=== What you are asked to do ===
Working from the records below, repeat exactly the lines starting at the line that contains "after calculating $r_i$." and ending at the line that contains "(\# inputs) columns", inclusive.
Material supplied Start Marker
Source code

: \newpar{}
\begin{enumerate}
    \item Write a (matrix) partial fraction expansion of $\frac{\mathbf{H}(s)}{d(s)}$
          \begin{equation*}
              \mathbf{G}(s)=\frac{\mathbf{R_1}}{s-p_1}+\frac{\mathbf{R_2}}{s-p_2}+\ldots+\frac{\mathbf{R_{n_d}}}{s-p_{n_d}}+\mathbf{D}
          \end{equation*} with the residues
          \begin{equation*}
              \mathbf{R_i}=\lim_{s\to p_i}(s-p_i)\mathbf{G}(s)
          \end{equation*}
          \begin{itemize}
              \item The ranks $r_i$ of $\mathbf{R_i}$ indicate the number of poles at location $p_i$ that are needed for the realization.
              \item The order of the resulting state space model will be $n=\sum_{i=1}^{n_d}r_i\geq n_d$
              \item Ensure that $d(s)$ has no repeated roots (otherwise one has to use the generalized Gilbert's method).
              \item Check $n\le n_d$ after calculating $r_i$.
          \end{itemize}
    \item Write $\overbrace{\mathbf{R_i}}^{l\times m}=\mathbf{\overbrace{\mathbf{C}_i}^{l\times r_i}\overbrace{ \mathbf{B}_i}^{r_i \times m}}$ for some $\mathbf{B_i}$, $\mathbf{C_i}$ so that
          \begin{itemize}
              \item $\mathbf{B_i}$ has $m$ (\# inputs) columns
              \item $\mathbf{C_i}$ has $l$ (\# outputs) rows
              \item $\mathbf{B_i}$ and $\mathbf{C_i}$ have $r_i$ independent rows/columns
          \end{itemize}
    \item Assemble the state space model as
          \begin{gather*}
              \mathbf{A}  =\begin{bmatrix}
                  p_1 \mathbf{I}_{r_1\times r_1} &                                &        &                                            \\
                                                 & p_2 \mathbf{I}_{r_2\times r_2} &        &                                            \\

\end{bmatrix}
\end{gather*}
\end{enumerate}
Material supplied End Marker
=== Task result ===
              \item Check $n\le n_d$ after calculating $r_i$.
          \end{itemize}
    \item Write $\overbrace{\mathbf{R_i}}^{l\times m}=\mathbf{\overbrace{\mathbf{C}_i}^{l\times r_i}\overbrace{ \mathbf{B}_i}^{r_i \times m}}$ for some $\mathbf{B_i}$, $\mathbf{C_i}$ so that
          \begin{itemize}
              \item $\mathbf{B_i}$ has $m$ (\# inputs) columns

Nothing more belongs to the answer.